How-to: Prepare for a Winter Bike Overnight
For most bicycle tourists, winters are usually spent waiting with increasing impatience for spring to arrive so bicycle traveling can resume. But it doesn't have to be that way. With a little planning and perseverance, the season of ice and snow can be one of the best times to experience a true adventure by bicycle.
For off-road excursions on snowmobile and ski trails, fat-tire bikes such as the Surly Pugsley or Salsa Mukluk are best for traction and flotation on top of the snow. But fat bikes aren't necessary for all winter outings. You can take to the backroads and visit a favorite nearby camping spot. Turn your touring or mountain bike into a winter machine by installing a pair of studded tires and fenders. Studs prevent slippage, and a knobbier tread adds traction in slush and snow. Fenders are crucial for keeping road spray off your body, because if you get wet, you'll be cold. Full cable housing is a nice feature for preventing ice buildup on cables. Be sure to regularly brush snow and slush buildup away from the drivetrain to prevent freeze-up.

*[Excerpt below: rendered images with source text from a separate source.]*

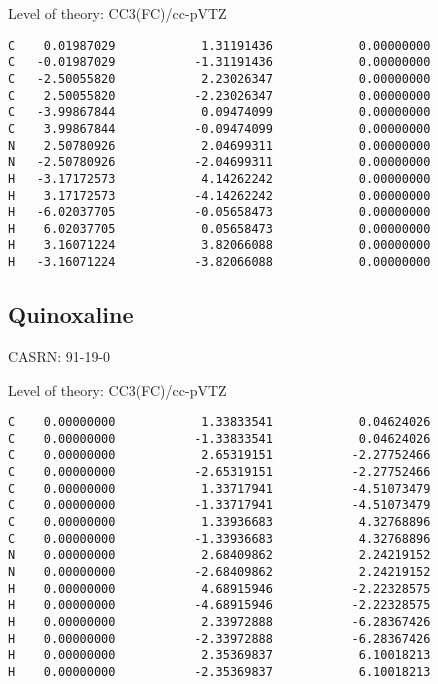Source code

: \documentclass[journal=jctcce,manuscript=article,layout=traditional]{achemso}
\newcommand{\TZ}{cc-pVTZ}
\begin{document}
\begin{singlespace}
\noindent Level of theory: CC3(FC)/{\TZ}
\begin{verbatim}
C    0.01987029            1.31191436            0.00000000
C   -0.01987029           -1.31191436            0.00000000
C   -2.50055820            2.23026347            0.00000000
C    2.50055820           -2.23026347            0.00000000
C   -3.99867844            0.09474099            0.00000000
C    3.99867844           -0.09474099            0.00000000
N    2.50780926            2.04699311            0.00000000
N   -2.50780926           -2.04699311            0.00000000
H   -3.17172573            4.14262242            0.00000000
H    3.17172573           -4.14262242            0.00000000
H   -6.02037705           -0.05658473            0.00000000
H    6.02037705            0.05658473            0.00000000
H    3.16071224            3.82066088            0.00000000
H   -3.16071224           -3.82066088            0.00000000
\end{verbatim}
\end{singlespace}


\subsection{Quinoxaline}

CASRN: 91-19-0

\begin{singlespace}
\noindent Level of theory: CC3(FC)/{\TZ}
\begin{verbatim}
C    0.00000000            1.33833541            0.04624026
C    0.00000000           -1.33833541            0.04624026
C    0.00000000            2.65319151           -2.27752466
C    0.00000000           -2.65319151           -2.27752466
C    0.00000000            1.33717941           -4.51073479
C    0.00000000           -1.33717941           -4.51073479
C    0.00000000            1.33936683            4.32768896
C    0.00000000           -1.33936683            4.32768896
N    0.00000000            2.68409862            2.24219152
N    0.00000000           -2.68409862            2.24219152
H    0.00000000            4.68915946           -2.22328575
H    0.00000000           -4.68915946           -2.22328575
H    0.00000000            2.33972888           -6.28367426
H    0.00000000           -2.33972888           -6.28367426
H    0.00000000            2.35369837            6.10018213
H    0.00000000           -2.35369837            6.10018213
\end{verbatim}
\end{singlespace}
\end{document}
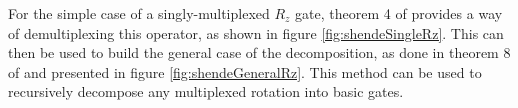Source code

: \documentclass[../../../dissertation.tex]{subfiles}
\begin{document}
For the simple case of a singly-multiplexed $R_z$ gate, theorem 4 of
\cite{shende06} provides a way of demultiplexing this operator, as shown in
figure \ref{fig:shendeSingleRz}.
This can then be used to build the general case of the decomposition, as done in theorem
8 of \cite{shende06} and presented in figure \ref{fig:shendeGeneralRz}.
This method can be used to recursively decompose any multiplexed rotation into basic gates.
\end{document}
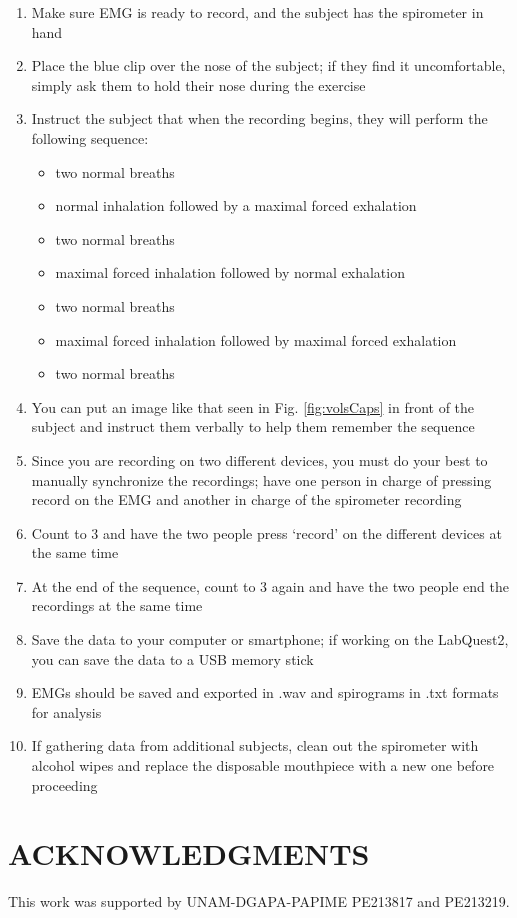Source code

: \documentclass[12pt]{article}
\begin{document}
\begin{enumerate}
\item Make sure EMG is ready to record, and the subject has the spirometer in hand
\item Place the blue clip over the nose of the subject; if they find it uncomfortable, simply ask them to hold their nose during the exercise
\item Instruct the subject that when the recording begins, they will perform the following sequence:
	\begin{itemize}
	\item two normal breaths
    \item normal inhalation followed by a maximal forced exhalation
    \item two normal breaths
    \item maximal forced inhalation followed by normal exhalation
    \item two normal breaths
    \item maximal forced inhalation followed by maximal forced exhalation
    \item two normal breaths
	\end{itemize}
\item You can put an image like that seen in Fig. \ref{fig:volsCaps} in front of the subject and instruct them verbally to help them remember the sequence
\item Since you are recording on two different devices, you must do your best to manually synchronize the recordings; have one person in charge of pressing record on the EMG and another in charge of the spirometer recording
\item Count to 3 and have the two people press `record' on the different devices at the same time
\item At the end of the sequence, count to 3 again and have the two people end the recordings at the same time
\item Save the data to your computer or smartphone; if working on the LabQuest2, you can save the data to a USB memory stick 
\item EMGs should be saved and exported in .wav and spirograms in .txt formats for analysis
\item If gathering data from additional subjects, clean out the spirometer with alcohol wipes and replace the disposable mouthpiece with a new one before proceeding
\end{enumerate}


\section*{ACKNOWLEDGMENTS}
This work was supported by UNAM-DGAPA-PAPIME PE213817 and PE213219.

\renewcommand\refname{REFERENCES}
\renewcommand{\markboth}[2]{}%
\begin{footnotesize}

\end{footnotesize}
\end{document}
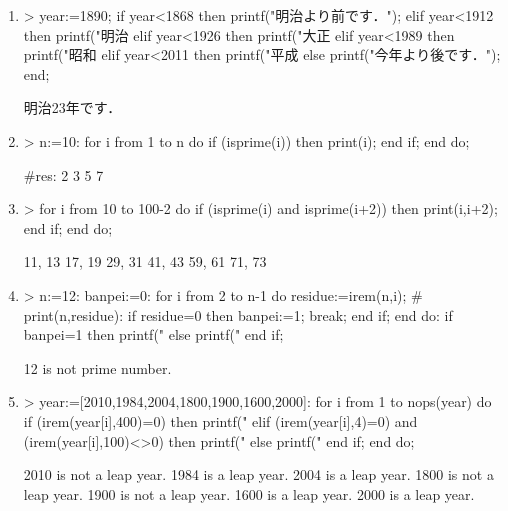 \begin{enumerate}
\item
\begin{MapleInput}
> year:=1890; 
  if year<1868 then printf("明治より前です．\n"); 
  elif year<1912 then printf("明治%
  elif year<1926 then printf("大正%
  elif year<1989 then printf("昭和%
  elif year<2011 then printf("平成%
  else printf("今年より後です．\n"); 
  end;
\end{MapleInput}
\begin{MapleError}
明治23年です．
\end{MapleError}

\item
\begin{MapleInput}
> n:=10:
  for i from 1 to n do 
    if (isprime(i)) then 
      print(i); 
    end if; 
  end do;
\end{MapleInput}
\begin{MapleError}
#res: 2 3 5 7
\end{MapleError}

\item
\begin{MapleInput}
> for i from 10 to 100-2 do 
    if (isprime(i) and isprime(i+2)) then 
      print(i,i+2);
    end if; 
  end do;
\end{MapleInput}
\begin{MapleError}
                                    11, 13
                                    17, 19
                                    29, 31
                                    41, 43
                                    59, 61
                                    71, 73
\end{MapleError}

\item
\begin{MapleInput}
> n:=12: 
  banpei:=0:
  for i from 2 to n-1 do 
    residue:=irem(n,i); 
    # print(n,residue): 
    if residue=0 then 
      banpei:=1; 
      break; 
    end if; 
  end do: 
  if banpei=1 then 
    printf("%
  else 
    printf("%
  end if;
\end{MapleInput}
\begin{MapleError}
12 is not prime number.
\end{MapleError}

\item
\begin{MapleInput}
> year:=[2010,1984,2004,1800,1900,1600,2000]: 
  for i from 1 to nops(year) do 
    if (irem(year[i],400)=0) then 
      printf("%
    elif (irem(year[i],4)=0) and (irem(year[i],100)<>0) then
      printf("%
    else printf("%
    end if;
  end do;
\end{MapleInput}
\begin{MapleError}
2010 is not a leap year. 
1984 is a leap year. 
2004 is a leap year. 
1800 is not a leap year. 
1900 is not a leap year. 
1600 is a leap year. 
2000 is a leap year.
\end{MapleError}


\end{enumerate}
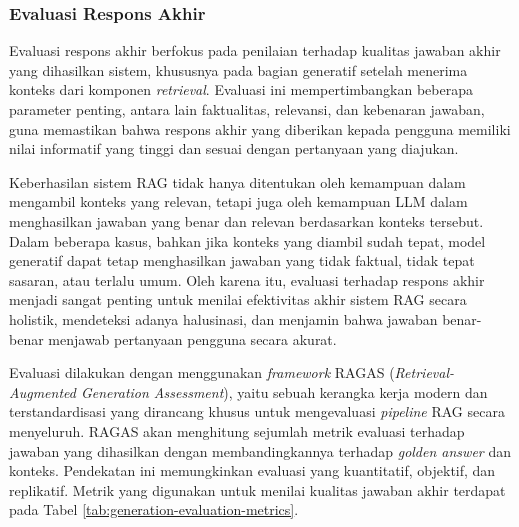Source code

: \subsubsection{Evaluasi Respons Akhir}
Evaluasi respons akhir berfokus pada penilaian terhadap kualitas jawaban akhir yang dihasilkan sistem, khususnya pada bagian generatif setelah menerima konteks dari komponen \textit{retrieval}.
Evaluasi ini mempertimbangkan beberapa parameter penting, antara lain faktualitas, relevansi, dan kebenaran jawaban, guna memastikan bahwa respons akhir yang diberikan kepada pengguna memiliki nilai informatif yang tinggi dan sesuai dengan pertanyaan yang diajukan.

Keberhasilan sistem RAG tidak hanya ditentukan oleh kemampuan dalam mengambil konteks yang relevan, tetapi juga oleh kemampuan LLM dalam menghasilkan jawaban yang benar dan relevan berdasarkan konteks tersebut.
Dalam beberapa kasus, bahkan jika konteks yang diambil sudah tepat, model generatif dapat tetap menghasilkan jawaban yang tidak faktual, tidak tepat sasaran, atau terlalu umum.
Oleh karena itu, evaluasi terhadap respons akhir menjadi sangat penting untuk menilai efektivitas akhir sistem RAG secara holistik, mendeteksi adanya halusinasi, dan menjamin bahwa jawaban benar-benar menjawab pertanyaan pengguna secara akurat.

\vspace{1cm}
Evaluasi dilakukan dengan menggunakan \textit{framework} RAGAS (\textit{Retrieval-Augmented Generation Assessment}), yaitu sebuah kerangka kerja modern dan terstandardisasi yang dirancang khusus untuk mengevaluasi \textit{pipeline} RAG secara menyeluruh.
RAGAS akan menghitung sejumlah metrik evaluasi terhadap jawaban yang dihasilkan dengan membandingkannya terhadap \textit{golden answer} dan konteks. Pendekatan ini memungkinkan evaluasi yang kuantitatif, objektif, dan replikatif.
Metrik yang digunakan untuk menilai kualitas jawaban akhir terdapat pada Tabel \ref{tab:generation-evaluation-metrics}.

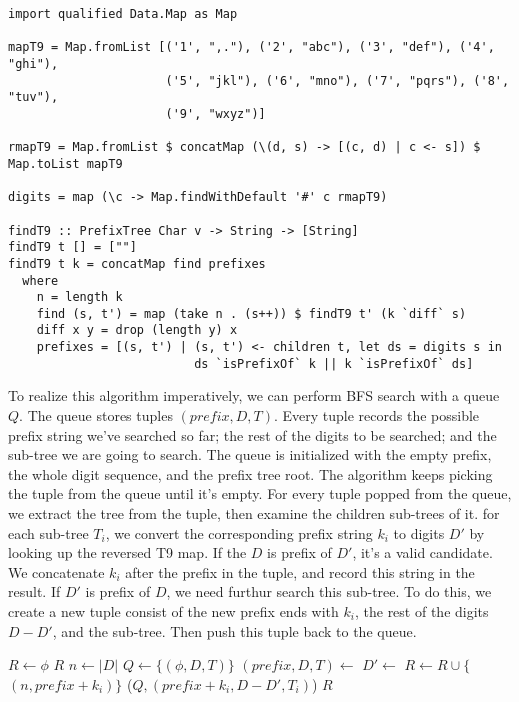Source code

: \documentclass[b5paper]{article}
\begin{document}
\lstset{language=Haskell}
\begin{lstlisting}
import qualified Data.Map as Map

mapT9 = Map.fromList [('1', ",."), ('2', "abc"), ('3', "def"), ('4', "ghi"),
                      ('5', "jkl"), ('6', "mno"), ('7', "pqrs"), ('8', "tuv"),
                      ('9', "wxyz")]

rmapT9 = Map.fromList $ concatMap (\(d, s) -> [(c, d) | c <- s]) $ Map.toList mapT9

digits = map (\c -> Map.findWithDefault '#' c rmapT9)

findT9 :: PrefixTree Char v -> String -> [String]
findT9 t [] = [""]
findT9 t k = concatMap find prefixes
  where
    n = length k
    find (s, t') = map (take n . (s++)) $ findT9 t' (k `diff` s)
    diff x y = drop (length y) x
    prefixes = [(s, t') | (s, t') <- children t, let ds = digits s in
                          ds `isPrefixOf` k || k `isPrefixOf` ds]
\end{lstlisting}

To realize this algorithm imperatively, we can perform BFS search with a queue $Q$.
The queue stores tuples $(prefix, D, T)$. Every tuple records the possible
prefix string we've searched so far; the rest of the digits to be searched;
and the sub-tree we are going to search. The queue is initialized with the
empty prefix, the whole digit sequence, and the prefix tree root. The algorithm
keeps picking the tuple from the queue until it's empty. For every tuple
popped from the queue, we extract the tree from the tuple, then examine the
children sub-trees of it. for each sub-tree $T_i$, we convert the corresponding
prefix string $k_i$ to digits $D'$ by looking up the reversed T9 map. If the
$D$ is prefix of $D'$, it's a valid candidate. We concatenate $k_i$ after
the prefix in the tuple, and record this string in the result. If $D'$ is
prefix of $D$, we need furthur search this sub-tree. To do this, we
create a new tuple consist of the new prefix ends with $k_i$, the rest of
the digits $D-D'$, and the sub-tree. Then push this tuple back to the queue.

\begin{algorithmic}[1]
  \State $R \gets \phi$
    \State \Return $R$
  \EndIf
  \State $n \gets |D|$
  \State $Q \gets \{(\phi, D, T)\}$
    \State $(prefix, D, T) \gets$ 
      \State $D' \gets$ 
       
        \State $R \gets R \cup \{$  $(n, prefix + k_i) \}$ 
        \State {}($Q, (prefix + k_i, D - D', T_i)$)
      \EndIf
    \EndFor
  \EndWhile
  \State \Return $R$
\EndFunction
\end{algorithmic}
\end{document}

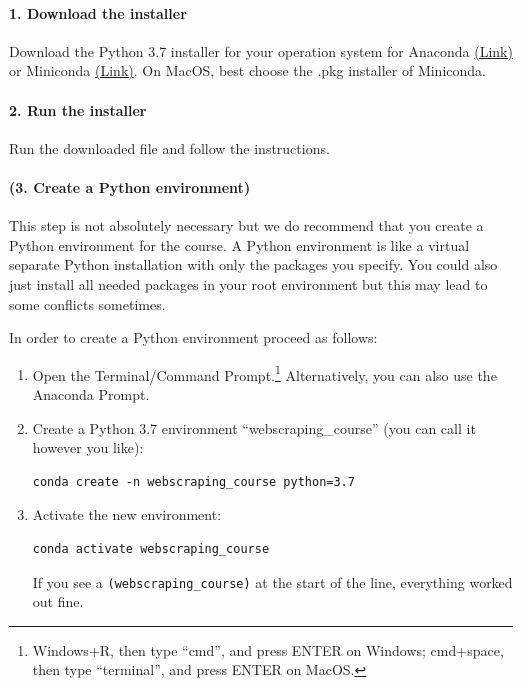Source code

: \documentclass[a4paper]{article}
\begin{document}
\paragraph{1. Download the installer} Download the Python 3.7 installer for your operation system for Anaconda \href{https://www.anaconda.com/distribution/}{(Link)} or Miniconda \href{https://docs.conda.io/en/latest/miniconda.html}{(Link)}. On MacOS, best choose the .pkg installer of Miniconda.

\paragraph{2. Run the installer} Run the downloaded file and follow the instructions.

\paragraph{(3. Create a Python environment)} This step is not absolutely necessary but we do recommend that you create a Python environment for the course. A Python environment is like a virtual separate Python installation with only the packages you specify. You could also just install all needed packages in your root environment but this may lead to some conflicts sometimes.

\clearpage{}

In order to create a Python environment proceed as follows:
\begin{enumerate}
	\item Open the Terminal/Command Prompt.\footnote{Windows+R, then type ``cmd'', and press ENTER on Windows; cmd+space, then type ``terminal'', and press ENTER on MacOS.} Alternatively, you can also use the Anaconda Prompt.
	\item Create a Python 3.7 environment ``webscraping\_course'' (you can call it however you like):
\begin{verbatim}
conda create -n webscraping_course python=3.7
\end{verbatim}
	\item Activate the new environment:
\begin{verbatim}
conda activate webscraping_course
\end{verbatim}
	If you see a \texttt{(webscraping_course)} at the start of the line, everything worked out fine.
\end{enumerate}
\end{document}

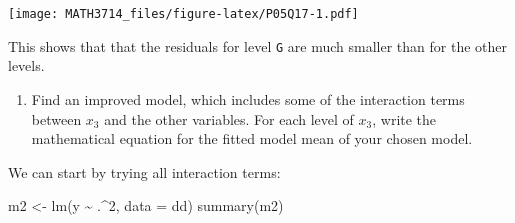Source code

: \documentclass[
  a4paper,
]{article}
\newenvironment{Shaded}{\begin{snugshade}}{\end{snugshade}}
\newcommand{\AttributeTok}[1]{\textcolor[rgb]{0.77,0.63,0.00}{#1}}
\newcommand{\DecValTok}[1]{\textcolor[rgb]{0.00,0.00,0.81}{#1}}
\newcommand{\FunctionTok}[1]{\textcolor[rgb]{0.00,0.00,0.00}{#1}}
\newcommand{\NormalTok}[1]{#1}
\newcommand{\OtherTok}[1]{\textcolor[rgb]{0.56,0.35,0.01}{#1}}
\newcommand{\SpecialCharTok}[1]{\textcolor[rgb]{0.00,0.00,0.00}{#1}}
\providecommand{\tightlist}{%
  \setlength{\itemsep}{0pt}\setlength{\parskip}{0pt}}
\theoremstyle{definition}
\theoremstyle{definition}
\theoremstyle{definition}
\theoremstyle{definition}
\theoremstyle{remark}
\begin{document}
\begin{myanswers}
\texttt{[image: MATH3714\_files/figure-latex/P05Q17-1.pdf]}

This shows that that the residuals for level \texttt{G} are much smaller
than for the other levels.

\end{myanswers}

\begin{enumerate}
\def\labelenumi{\alph{enumi}.}
\setcounter{enumi}{2}
\tightlist
\item
  Find an improved model, which includes some of the interaction
  terms between \(x_3\) and the other variables. For each level of \(x_3\),
  write the mathematical equation for the fitted model mean of your
  chosen model.
\end{enumerate}

\begin{myanswers}
We can start by trying all interaction terms:

\begin{Shaded}
\begin{Highlighting}[]
\NormalTok{m2 }\OtherTok{\textless{}{-}} \FunctionTok{lm}\NormalTok{(y }\SpecialCharTok{\textasciitilde{}}\NormalTok{ .}\SpecialCharTok{\^{}}\DecValTok{2}\NormalTok{, }\AttributeTok{data =}\NormalTok{ dd)}
\FunctionTok{summary}\NormalTok{(m2)}
\end{Highlighting}
\end{Shaded}


\end{myanswers}
\end{document}
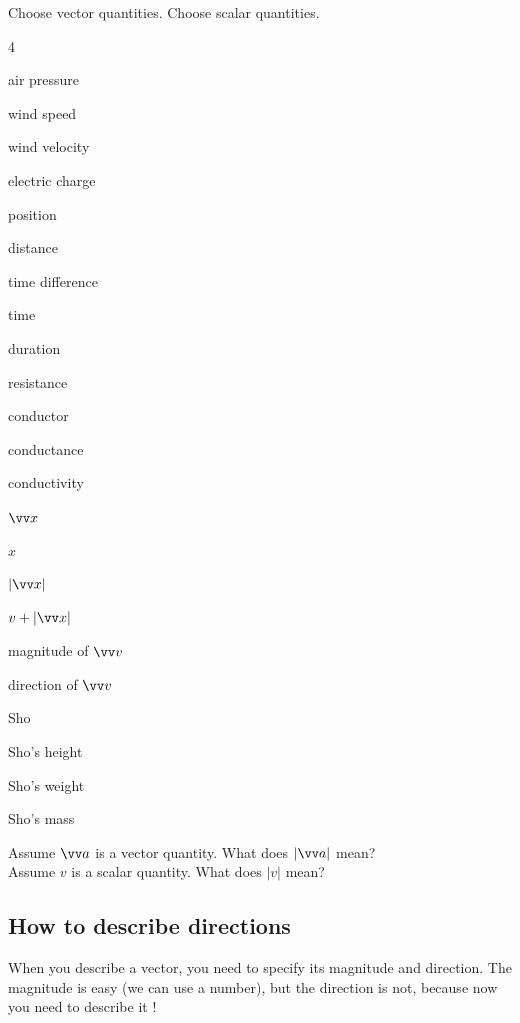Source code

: \documentclass[11pt,pdfa,lastpage]{MishoNote}
\begin{document}
\begin{quizzes}
  \Quiz[S] Choose vector quantities. Choose scalar quantities.
  \begin{menumerate}[labelsep=0em,labelwidth=0em,itemindent=1em,label={},leftmargin=0.3em]{4}
    \item air pressure
    \item wind speed
    \item wind velocity
    \item electric charge
    \item position
    \item distance
    \item time difference
    \item time
    \item duration
    \item resistance
    \item conductor
    \item conductance
    \item conductivity
    \item $\vc x$
    \item $x$
    \item $|\vc x|$
    \item $v+|\vc x|$
    \item magnitude of $\vc v$
    \item direction of $\vc v$
    \item Sho
    \item Sho's height
    \item Sho's weight
    \item Sho's mass
  \end{menumerate}
  \Quiz[S]
    Assume $\vc a$ is a vector quantity. What does $|\vc a|$ mean?
   \\[.5em]\TAB
    Assume $v$ is a scalar quantity. What does $|v|$ mean?\\[.5em]
    \TAB\TAB{}
\end{quizzes}


\OutputNote

\subsection{How to describe directions}
When you describe a vector, you need to specify its magnitude and direction. The magnitude is easy (we can use a number), but the direction is not, because now you need to describe it !
\end{document}
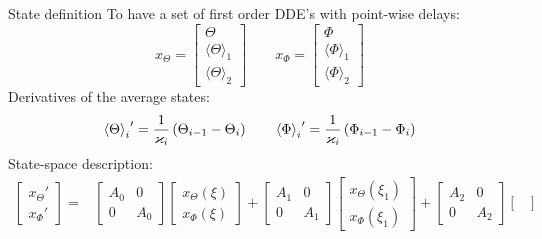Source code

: \documentclass{beamer}
\begin{document}
\begin{frame}{State definition} To have a set of first order DDE's with point-wise delays:
			\small	\begin{equation*}
				x_\Theta = \begin{bmatrix}
				\Theta \\
				\langle \Theta \rangle_1\\
				\langle\Theta \rangle_2 
				\end{bmatrix} \qquad
				x_\Phi = \begin{bmatrix}
				\Phi \\
				\langle \Phi \rangle_1\\
				\langle\Phi \rangle_2 
				\end{bmatrix}
				\end{equation*}
				Derivatives of the average states:
				\begin{equation*}
				{{\rm{\langle\Theta\rangle }}_i}'= \frac{1}{\varkappa_i}\left(\Theta_{i-1}-\Theta_{i}\right) \qquad
				{{\rm{\langle\Phi\rangle }}_i}'=\frac{1}{\varkappa_i}\left(\Phi_{i-1}-\Phi_{i}\right)
				\label{eq:derivativeaverage}
				\end{equation*}
				State-space description:
				\small \begin{align*}
								\begin{bmatrix}
								x_\Theta' \\
								x_\Phi'
								\end{bmatrix} =&
								\begin{bmatrix}
								A_0 & 0 \\
								0 & A_0
								\end{bmatrix}
								\begin{bmatrix}
								x_\Theta(\xi) \\
								x_\Phi(\xi)
								\end{bmatrix} + 
								\begin{bmatrix}
								A_1 & 0 \\
								0 & A_1
								\end{bmatrix}
								\begin{bmatrix}
								x_\Theta(\xi_1) \\
								x_\Phi(\xi_1)
								\end{bmatrix} +
								\begin{bmatrix}
								A_2 & 0 \\
								0 & A_2
								\end{bmatrix}
								\begin{bmatrix}

\end{bmatrix}
\end{align*}
\end{frame}
\end{document}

My bike-and-bivvy setup from a winter camping trip near Juneau, Alaska.
Pedaling outdoors in the winter requires quite a bit more clothing, obviously. Layering is largely a personal preference, but there are a few universal tips for dressing for winter's chill. Most winter cyclists wear typical bike clothing as a base layer, and then add a fleece or wool mid-layer topped off with a wind-proof and waterproof shell. Clothing made for skiing and other winter sports transfers well to cycling. Look for thin hats and balaclavas that fit under a helmet, and coats with a large hood that can fit over the helmet. Ski gloves and mittens protect hands, and many cyclists use pogies, which are insulated pouches mounted to the handlebars. For feet, it's often easiest to use platform pedals and a pair of winter boots along with wool socks. Be sure to pack extra pairs of socks and a dry base layer to wear around camp. During the winter, access to dry clothing is crucial because layers can become soaked in sweat and won't dry in the cold air.
As for camping, you need to find gear to fit the conditions. A normal three-season tent will usually suffice in all but the coldest or windiest weather. But you will want to err on the warm side with sleeping bags. If temperatures are forecasted in the 20- to 40-degree range, you will want a sleeping bag rated to zero degrees. Temperatures can often fall much lower than forecasted, especially in wind-sheltered areas. A full-length sleeping pad is also necessary to insulate against the frozen ground. Inflatable pads can work, but close-cell foam mattresses are more popular with winter campers because there's no chance of springing a leak, and they also tend to have a higher insulation value at lower weights. As for stoves, isobutane fuel often won't work in lower temperatures, so it's best to carry a stove that uses liquid fuel. A large down coat and extra mittens for camp are also nice to have along.
Packing all of that extra gear on your bike can be a challenge, but the rewards are greater than you may think: Crystal skies, nights so quiet you can hear animals prowling in the far distance, snow-covered landscapes that glow in the moonlight, the satisfaction that comes with braving the elements, and the simple joy of being alive.